The control clusters were pure control clusters for which the only reimbursement was for completing an assessment and provided compensation for the time spent on the assessment. We chose the size of the cluster in order to generate a sufficient sample size of at least 20 mothers living with HIV per cluster. This resulted in us sampling neighborhoods with about 40 pregnant mothers per cluster. Buffer neighborhoods and natural barriers were used to provide corridors in order to prevent cross-neighborhood contamination.
Intervention
As part of the RCT, twelve MMs were recruited from the local community to work in each of the 12 intervention neighbourhoods, and trained by Philani to deliver the Philani home visit intervention (manual available at (http://chipts.ucla.edu/resources/?did=899). MM visited all homes in their neighbourhoods frequently for the first 180 days of life of each child (average of 16 visits), and every 6 months thereafter, weighing all children 6 years and under, encouraging clinical care for mothers living with HIV, following up on childhood immunizations and providing ongoing support. Children found to be underweight were followed up repeatedly, according to the Philani protocol until children were no longer classified as under-nourished.

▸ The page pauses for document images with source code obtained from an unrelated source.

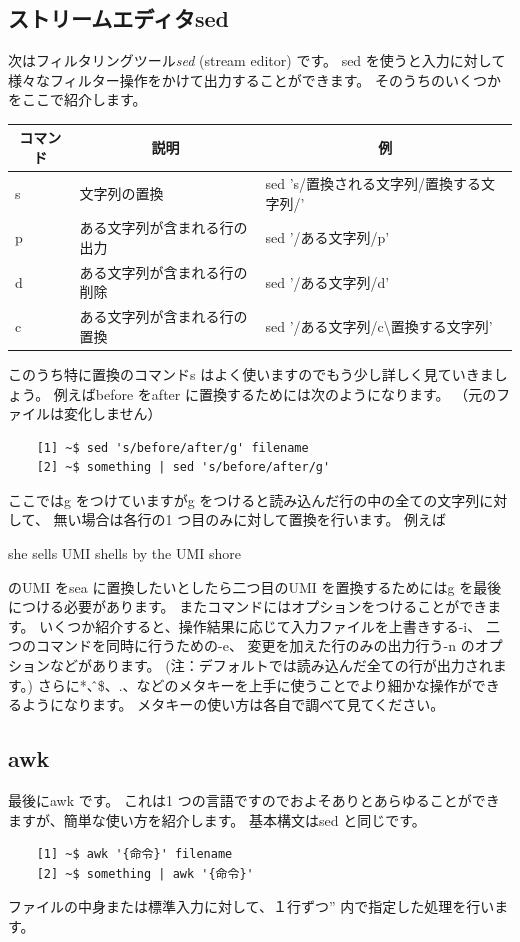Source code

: \documentclass[a4j]{ltjsreport}
\begin{document}
    \subsection{ストリームエディタsed}
    次はフィルタリングツール\emph{sed} (stream editor) です。
    sed を使うと入力に対して様々なフィルター操作をかけて出力することができます。
    そのうちのいくつかをここで紹介します。
    \begin{longtable}[c]{|p{2cm}|p{6.5cm}|p{8cm}|}
        \hline
        \multicolumn{1}{|c|}{\textbf{コマンド}}&\multicolumn{1}{|c|}{\textbf{説明}}&\multicolumn{1}{|c|}{\textbf{例}}\\
        \hline\hline
        s &文字列の置換& sed 's/置換される文字列/置換する文字列/' \\
        \hline
        p &ある文字列が含まれる行の出力& sed '/ある文字列/p'\\
        \hline
        d &ある文字列が含まれる行の削除& sed '/ある文字列/d'\\
        \hline
        c &ある文字列が含まれる行の置換& sed '/ある文字列/c\textbackslash 置換する文字列'\\
        \hline
    \end{longtable}
    このうち特に置換のコマンドs はよく使いますのでもう少し詳しく見ていきましょう。
    例えばbefore をafter に置換するためには次のようになります。
    （元のファイルは変化しません）
    \begin{verbatim}
    [1] ~$ sed 's/before/after/g' filename
    [2] ~$ something | sed 's/before/after/g'
    \end{verbatim}
    ここではg をつけていますがg をつけると読み込んだ行の中の全ての文字列に対して、
    無い場合は各行の1 つ目のみに対して置換を行います。
    例えば
    \begin{center}
        she sells UMI shells by the UMI shore
    \end{center}
    のUMI をsea に置換したいとしたら二つ目のUMI を置換するためにはg を最後につける必要があります。
    またコマンドにはオプションをつけることができます。
    いくつか紹介すると、操作結果に応じて入力ファイルを上書きする-i、
    二つのコマンドを同時に行うための-e、
    変更を加えた行のみの出力行う-n のオプションなどがあります。
    (注：デフォルトでは読み込んだ全ての行が出力されます。) 
    さらに*、\^、\$、.、などのメタキーを上手に使うことでより細かな操作ができるようになります。
    メタキーの使い方は各自で調べて見てください。

    \subsection{awk}
    最後にawk です。
    これは1 つの言語ですのでおよそありとあらゆることができますが、簡単な使い方を紹介します。
    基本構文はsed と同じです。
    \begin{verbatim}
    [1] ~$ awk '{命令}' filename
    [2] ~$ something | awk '{命令}'
    \end{verbatim}
    ファイルの中身または標準入力に対して、１行ずつ'' 内で指定した処理を行います。
\end{document}
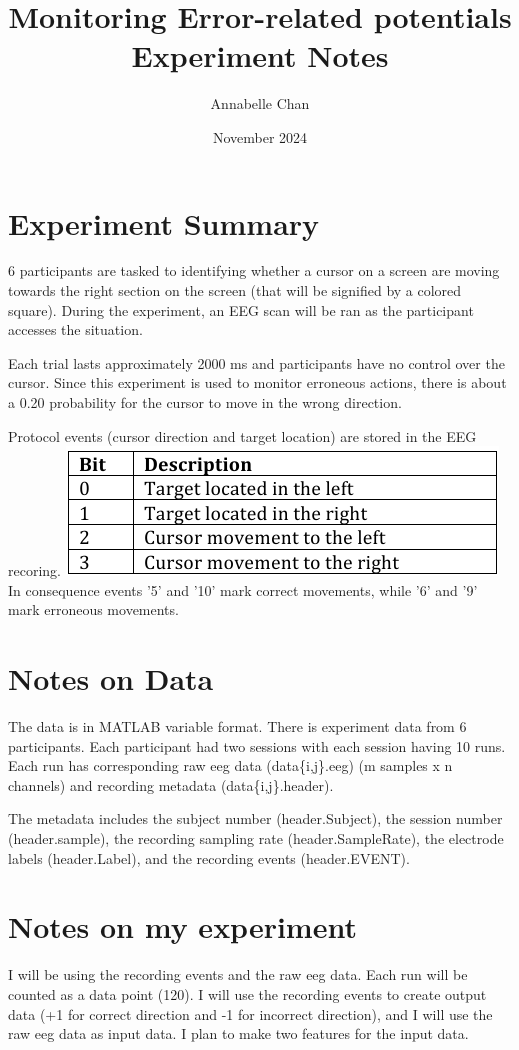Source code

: \documentclass[12pt]{article}
\title{Monitoring Error-related potentials Experiment Notes}
\author{Annabelle Chan}
\date{November 2024}
\begin{document}
\maketitle

\section{Experiment Summary}
6 participants are tasked to identifying whether a cursor on a screen are moving towards the right section on the screen (that will be signified by a colored square). During the experiment, an EEG scan will be ran as the participant accesses the situation.

Each trial lasts approximately 2000 ms and participants have no control over the cursor. Since this experiment is used to monitor erroneous actions, there is about a 0.20 probability for the cursor to move in the wrong direction.

Protocol events (cursor direction and target location) are stored in the EEG recoring. 
\includegraphics[scale=1]{ProtocolEventTable}
In consequence events '5' and '10' mark correct movements, while '6' and '9' mark erroneous movements.

\section{Notes on Data}
The data is in MATLAB variable format. There is experiment data from 6 participants. Each participant had two sessions with each session having 10 runs. Each run has corresponding raw eeg data (data\{i,j\}.eeg) (m samples x n channels) and recording metadata (data\{i,j\}.header). 

The metadata includes the subject number (header.Subject), the session number (header.sample), the recording sampling rate (header.SampleRate), the electrode labels (header.Label), and the recording events (header.EVENT).

\section{Notes on my experiment}
I will be using the recording events and the raw eeg data. Each run will be counted as a data point (120). I will use the recording events to create output data (+1 for correct direction and -1 for incorrect direction), and I will use the raw eeg data as input data. I plan to make two features for the input data.
\end{document}

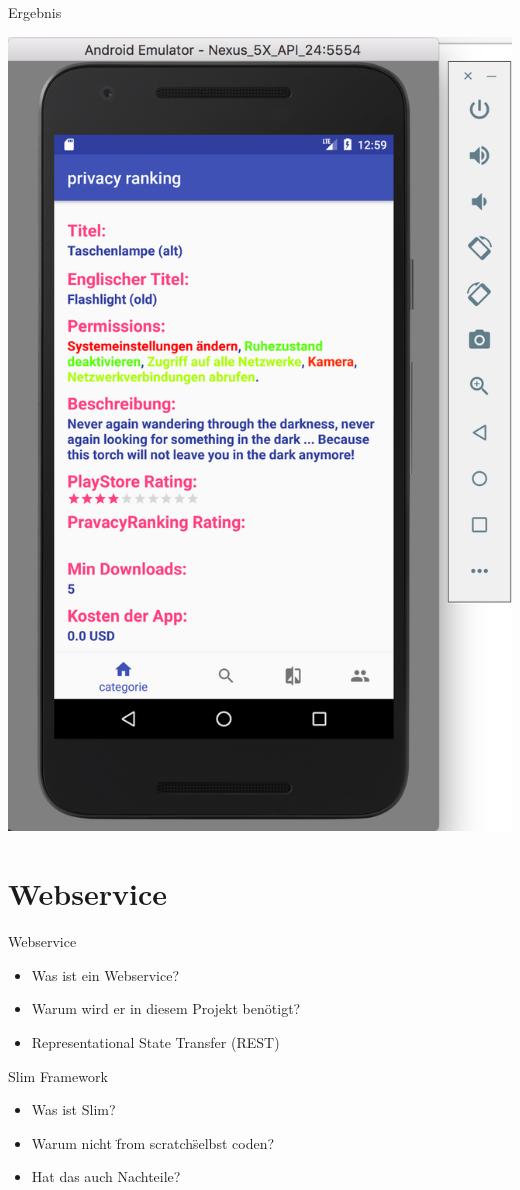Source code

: \documentclass[compress,t]{beamer}
\begin{document}
\begin{frame}[fragile]{Ergebnis}
     
    \begin{center}
        \includegraphics[width=.45\textwidth]{img/handy.png}
    \end{center}   

\end{frame}




\section{Webservice}

\begin{frame}{Webservice}

    \begin{center}
        \begin{itemize}
            \item Was ist ein Webservice?
            \item Warum wird er in diesem Projekt benötigt?
            \item Representational State Transfer (REST)
        \end{itemize}
    \end{center}

\end{frame}

\begin {frame}{Slim Framework}

    \begin{center}
        \begin{itemize}
            \item Was ist Slim?
            \item Warum nicht \"from scratch\" selbst coden?
            \item Hat das auch Nachteile?
        \end{itemize}
    \end{center}

\end{frame}
\end{document}
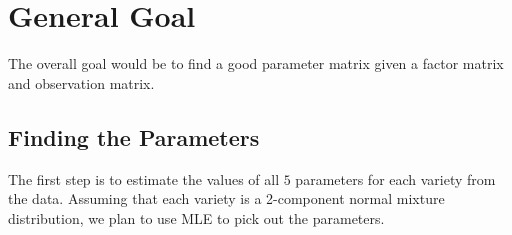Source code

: \documentclass[12pt]{amsart}
\theoremstyle{plain}
\theoremstyle{definition}
\begin{document}


\section{General Goal}

The overall goal would be to find a good parameter matrix given a factor matrix and observation matrix.

\subsection{Finding the Parameters}

The first step is to estimate the values of all $5$ parameters for each variety from the data.
Assuming that each variety is a 2-component normal mixture distribution, we plan to use MLE to pick out the parameters.


\end{document}
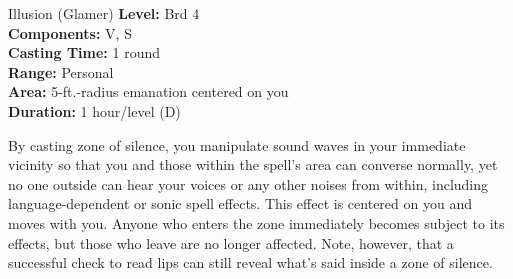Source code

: {Illusion (Glamer)}
{
	\textbf{Level:}
	Brd 4\\
	\textbf{Components:}
	V, S\\
	\textbf{Casting Time:}
	1 round\\
	\textbf{Range:}
	Personal\\
	\textbf{Area:}
	5-ft.-radius emanation centered on you\\
	\textbf{Duration:}
	1 hour/level (D)\\
}
{
	By casting zone of silence, you manipulate sound waves in your immediate vicinity so that you and those within the spell's area can converse normally, yet no one outside can hear your voices or any other noises from within, including language-dependent or sonic spell effects. This effect is centered on you and moves with you. Anyone who enters the zone immediately becomes subject to its effects, but those who leave are no longer affected. Note, however, that a successful  check to read lips can still reveal what's said inside a zone of silence.

}
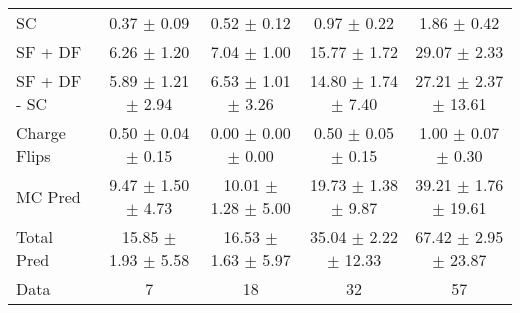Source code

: \begin{tabular}{l|cccc}
                                 SC &  0.37 $\pm$  0.09 &  0.52 $\pm$  0.12 &  0.97 $\pm$  0.22 &  1.86 $\pm$  0.42 \\
                            SF + DF &  6.26 $\pm$  1.20 &  7.04 $\pm$  1.00 & 15.77 $\pm$  1.72 & 29.07 $\pm$  2.33 \\
\hline
                       SF + DF - SC &  5.89 $\pm$  1.21 $\pm$  2.94 &  6.53 $\pm$  1.01 $\pm$  3.26 & 14.80 $\pm$  1.74 $\pm$  7.40 & 27.21 $\pm$  2.37 $\pm$ 13.61 \\
\hline\hline
                       Charge Flips &  0.50 $\pm$  0.04 $\pm$  0.15 &  0.00 $\pm$  0.00 $\pm$  0.00 &  0.50 $\pm$  0.05 $\pm$  0.15 &  1.00 $\pm$  0.07 $\pm$  0.30 \\
\hline
                            MC Pred &  9.47 $\pm$  1.50 $\pm$  4.73 & 10.01 $\pm$  1.28 $\pm$  5.00 & 19.73 $\pm$  1.38 $\pm$  9.87 & 39.21 $\pm$  1.76 $\pm$ 19.61 \\
\hline
                         Total Pred & 15.85 $\pm$  1.93 $\pm$  5.58 & 16.53 $\pm$  1.63 $\pm$  5.97 & 35.04 $\pm$  2.22 $\pm$ 12.33 & 67.42 $\pm$  2.95 $\pm$ 23.87 \\
\hline\hline
                               Data &     7 &    18 &    32 &    57 \\
\hline\hline
\end{tabular}

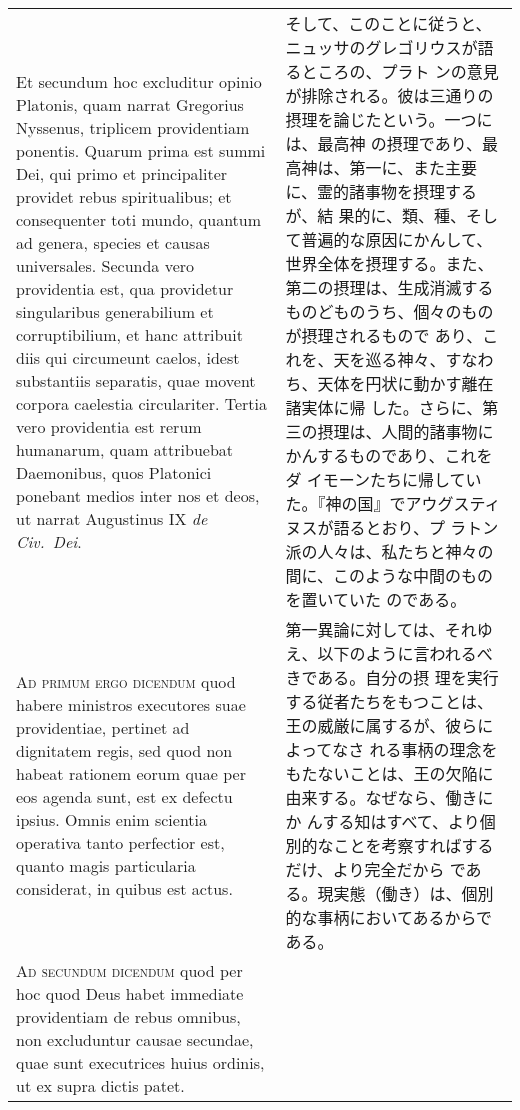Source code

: \documentclass[10pt]{jsarticle} %
\begin{document}
\begin{longtable}{p{21em}p{21em}}
\\

Et secundum hoc
excluditur opinio Platonis, quam narrat Gregorius Nyssenus, triplicem
providentiam ponentis. Quarum prima est summi Dei, qui primo et
principaliter providet rebus spiritualibus; et consequenter toti mundo,
quantum ad genera, species et causas universales. Secunda vero
providentia est, qua providetur singularibus generabilium et
corruptibilium, et hanc attribuit diis qui circumeunt caelos, idest
substantiis separatis, quae movent corpora caelestia
circulariter. Tertia vero providentia est rerum humanarum, quam
attribuebat Daemonibus, quos Platonici ponebant medios inter nos et
deos, ut narrat Augustinus IX {\itshape de Civ.~Dei}.

&

そして、このことに従うと、ニュッサのグレゴリウスが語るところの、プラト
ンの意見が排除される。彼は三通りの摂理を論じたという。一つには、最高神
の摂理であり、最高神は、第一に、また主要に、霊的諸事物を摂理するが、結
果的に、類、種、そして普遍的な原因にかんして、世界全体を摂理する。また、
第二の摂理は、生成消滅するものどものうち、個々のものが摂理されるもので
あり、これを、天を巡る神々、すなわち、天体を円状に動かす離在諸実体に帰
した。さらに、第三の摂理は、人間的諸事物にかんするものであり、これをダ
イモーンたちに帰していた。『神の国』でアウグスティヌスが語るとおり、プ
ラトン派の人々は、私たちと神々の間に、このような中間のものを置いていた
のである。


\\


{\scshape Ad primum ergo dicendum} quod habere ministros
executores suae providentiae, pertinet ad dignitatem regis, sed quod non
habeat rationem eorum quae per eos agenda sunt, est ex defectu
ipsius. Omnis enim scientia operativa tanto perfectior est, quanto magis
particularia considerat, in quibus est actus.

&

第一異論に対しては、それゆえ、以下のように言われるべきである。自分の摂
理を実行する従者たちをもつことは、王の威厳に属するが、彼らによってなさ
れる事柄の理念をもたないことは、王の欠陥に由来する。なぜなら、働きにか
んする知はすべて、より個別的なことを考察すればするだけ、より完全だから
である。現実態（働き）は、個別的な事柄においてあるからである。


\\


{\scshape Ad secundum dicendum} quod per hoc quod Deus
habet immediate providentiam de rebus omnibus, non excluduntur causae
secundae, quae sunt executrices huius ordinis, ut ex supra dictis patet.


\end{longtable}
\end{document}

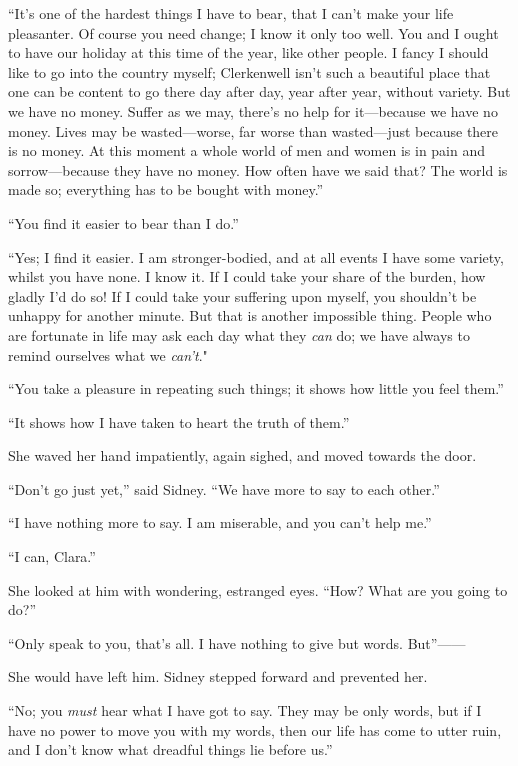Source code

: ``It's one of the hardest things I have to bear, that I can't make your
life pleasanter. Of course you need change; I know it only too well. You
and I ought to have our holiday at this time of the year, like other
people. I fancy I should like to go into the country myself; Clerkenwell
isn't such a beautiful place that one can be content to go there day
after day, year after year, without variety. But we have no money.
Suffer as we may, there's no help for it---because we have no money.
Lives may be wasted---worse, far worse than wasted---just because there
is no money. At this moment a whole world of men and women is in pain
and sorrow---because they have no money. How often have we said that?
The world is made so; everything has to be bought with money.''

{\protect\hypertarget{280}{}{}}``You find it easier to bear than I do.''

``Yes; I find it easier. I am stronger-bodied, and at all events I have
some variety, whilst you have none. I know it. If I could take your
share of the burden, how gladly I'd do so! If I could take your
suffering upon myself, you shouldn't be unhappy for another minute. But
that is another impossible thing. People who are fortunate in life may
ask each day what they \emph{can} do; we have always to remind ourselves
what we \emph{can't}."

``You take a pleasure in repeating such things; it shows how little you
feel them.''

``It shows how I have taken to heart the truth of them.''

She waved her hand impatiently, again sighed, and moved towards the
door.

``Don't go just yet,'' said Sidney. ``We have more to say to each
other.''

``I have nothing more to say. I am miserable, and you can't help me.''

``I can, Clara.''

She looked at him with wondering, estranged eyes. ``How? What are you
going to do?''

``Only speak to you, that's all. I have nothing to give but words.
But''{{------}}

{\protect\hypertarget{281}{}{}}She would have left him. Sidney stepped
forward and prevented her.

``No; you \emph{must} hear what I have got to say. They may be only
words, but if I have no power to move you with my words, then our life
has come to utter ruin, and I don't know what dreadful things lie before
us.''

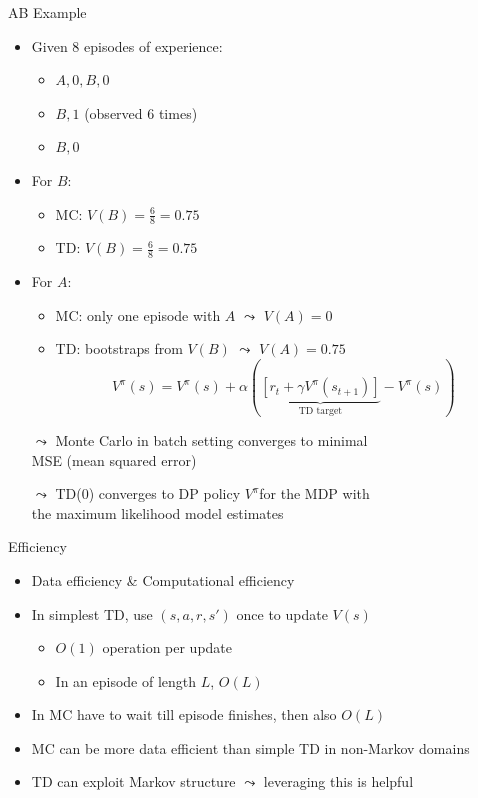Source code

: \documentclass[aspectratio=169]{../latex_main/tntbeamer}  %
\begin{document}
\begin{frame}[c]{AB Example }
	
\begin{itemize}
	\item Given $8$ episodes of experience:
	\begin{itemize}
		\item $A, 0, B, 0$
		\item $B, 1$ (observed $6$ times)
		\item $B, 0$ 
	\end{itemize}
	\item For $B$:
	\begin{itemize}
		\item MC: $V(B) = \frac{6}{8} =  0.75$
		\item TD: $V(B) = \frac{6}{8} =  0.75$
	\end{itemize} 
	\pause
	\item For $A$:
	\begin{itemize}
		\item MC: only one episode with $A$ $\leadsto$ $V(A) = 0$ 
		\item TD: bootstraps from $V(B)$ $\leadsto$ $V(A) = 0.75$
$$ V^\pi(s) = V^\pi(s) + \alpha (\underbrace{[r_t + \gamma V^\pi (s_{t+1})]}_{\text{TD target}} - V^\pi(s))$$
	\end{itemize}	
	\medskip
	\item[$\leadsto$] Monte Carlo in batch setting converges to minimal\\ \alert{MSE} (mean squared error)
	\item[$\leadsto$] TD(0) converges to DP policy $V^\pi$for the MDP with\\ the \alert{maximum likelihood model estimates}
	
\end{itemize}
	
\end{frame}
\begin{frame}[c]{Efficiency}
	
	\begin{itemize}
		\item Data efficiency \& Computational efficiency
		\item In simplest TD, use $(s,a,r,s')$ once to update $V(s)$
		\begin{itemize}
			\item $O(1)$ operation per update
			\item In an episode of length $L$, $O(L)$
		\end{itemize}		
		\item In MC have to wait till episode finishes, then also $O(L)$
		\item MC can be more data efficient than simple TD in non-Markov domains
		\item TD can exploit Markov structure $\leadsto$ leveraging this is helpful
	\end{itemize}
	
\end{frame}
\end{document}

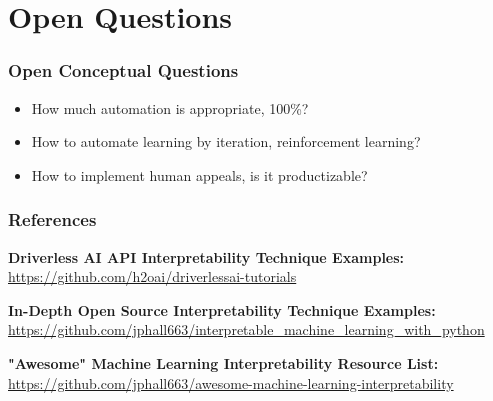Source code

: \documentclass[11pt,
               aspectratio=169,
               hyperref={colorlinks}
               ]{beamer}
\begin{document}
	\section{Open Questions}

		\begin{frame}

			\frametitle{Open Conceptual Questions}		

			\begin{itemize}
				\item How much automation is appropriate, 100\%?
				\item How to automate learning by iteration, reinforcement learning?
				\item How to implement human appeals, is it productizable?
			\end{itemize}
			
		\end{frame}


	\begin{frame}[t, allowframebreaks]
	
		\frametitle{References}
		
			\vspace{10pt}		
		
			\textbf{Driverless AI API Interpretability Technique Examples:}\\
			\small{\url{https://github.com/h2oai/driverlessai-tutorials}}
			
			\vspace{10pt}		
		
		
			\textbf{In-Depth Open Source Interpretability Technique Examples:}\\
			\small{\url{https://github.com/jphall663/interpretable_machine_learning_with_python}}
			
			\vspace{10pt}
			
			\textbf{"Awesome" Machine Learning Interpretability Resource List:}\\
			\small{\url{https://github.com/jphall663/awesome-machine-learning-interpretability}}
			
		
		\framebreak		
		
		\printbibliography
		
	\end{frame}
\end{document}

Current study data collection
For the current study, a cross sectional survey was conducted in 2011, in which anthropometric data were collected for all children under six years of age in all 24 neighbourhoods. Children in the RCT were 18–36 months old at the time of the survey. Therefore, we assessed not only study children, but all children in the neighbourhoods, some of which were born after the study cohort and some who were born before the RCT started. In 2011, an independent team of data collectors from Stellenbosch University were trained to visit every household within all neighbourhoods, offering to measure the weight and length/height of each child under six years of age (see Figure 1). Refusal rates were not documented in this cross sectional survey, but in the RCT, 98% of households participated with voluntary informed consent.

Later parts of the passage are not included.